Locate the line bearing "- Proper layer" in the material below, then reproduce it and each following line up to and including the line bearing "## How Did I Do It".
◇ ◇ ◇ ◇ ◇
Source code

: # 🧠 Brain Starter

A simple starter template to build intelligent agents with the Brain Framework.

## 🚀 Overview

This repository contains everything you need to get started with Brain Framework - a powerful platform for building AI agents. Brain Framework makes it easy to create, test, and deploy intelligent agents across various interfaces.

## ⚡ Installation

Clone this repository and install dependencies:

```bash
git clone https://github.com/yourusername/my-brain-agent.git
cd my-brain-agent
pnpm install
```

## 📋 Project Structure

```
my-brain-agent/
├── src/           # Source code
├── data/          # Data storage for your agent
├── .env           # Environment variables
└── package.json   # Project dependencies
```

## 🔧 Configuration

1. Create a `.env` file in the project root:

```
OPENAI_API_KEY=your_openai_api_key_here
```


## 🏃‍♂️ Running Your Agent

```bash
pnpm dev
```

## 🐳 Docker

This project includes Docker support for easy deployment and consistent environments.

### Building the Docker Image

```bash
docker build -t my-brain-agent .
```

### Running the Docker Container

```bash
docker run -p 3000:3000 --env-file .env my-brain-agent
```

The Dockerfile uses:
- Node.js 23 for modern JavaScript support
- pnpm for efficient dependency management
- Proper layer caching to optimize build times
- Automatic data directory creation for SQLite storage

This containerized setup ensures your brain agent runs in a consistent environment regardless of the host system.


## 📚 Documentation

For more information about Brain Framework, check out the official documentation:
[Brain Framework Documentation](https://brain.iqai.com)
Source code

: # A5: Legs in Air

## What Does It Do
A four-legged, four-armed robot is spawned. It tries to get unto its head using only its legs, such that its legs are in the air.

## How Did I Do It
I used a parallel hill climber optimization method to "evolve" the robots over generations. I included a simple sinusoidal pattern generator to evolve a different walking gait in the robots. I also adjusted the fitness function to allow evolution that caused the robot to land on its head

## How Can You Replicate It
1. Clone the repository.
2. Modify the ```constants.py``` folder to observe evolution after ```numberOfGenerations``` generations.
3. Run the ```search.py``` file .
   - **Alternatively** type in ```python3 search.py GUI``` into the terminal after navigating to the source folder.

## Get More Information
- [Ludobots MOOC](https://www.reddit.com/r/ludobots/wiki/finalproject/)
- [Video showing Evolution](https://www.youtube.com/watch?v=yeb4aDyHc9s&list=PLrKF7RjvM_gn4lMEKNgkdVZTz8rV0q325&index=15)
◇ ◇ ◇ ◇ ◇
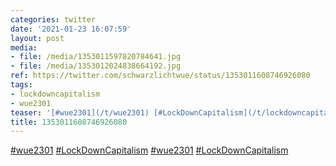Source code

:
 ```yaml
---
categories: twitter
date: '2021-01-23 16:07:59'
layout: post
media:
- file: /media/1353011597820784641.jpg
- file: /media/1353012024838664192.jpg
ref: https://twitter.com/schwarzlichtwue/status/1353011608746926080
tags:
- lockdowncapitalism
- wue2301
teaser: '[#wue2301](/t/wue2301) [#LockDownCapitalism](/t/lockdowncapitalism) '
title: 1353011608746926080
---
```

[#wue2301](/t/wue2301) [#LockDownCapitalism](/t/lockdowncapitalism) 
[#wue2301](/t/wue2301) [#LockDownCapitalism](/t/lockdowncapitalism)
◇ ◇ ◇ ◇ ◇
- Your response -
- Proper layer caching to optimize build times
- Automatic data directory creation for SQLite storage

This containerized setup ensures your brain agent runs in a consistent environment regardless of the host system.


## 📚 Documentation

For more information about Brain Framework, check out the official documentation:
[Brain Framework Documentation](https://brain.iqai.com)
Source code

: # A5: Legs in Air

## What Does It Do
A four-legged, four-armed robot is spawned. It tries to get unto its head using only its legs, such that its legs are in the air.

## How Did I Do It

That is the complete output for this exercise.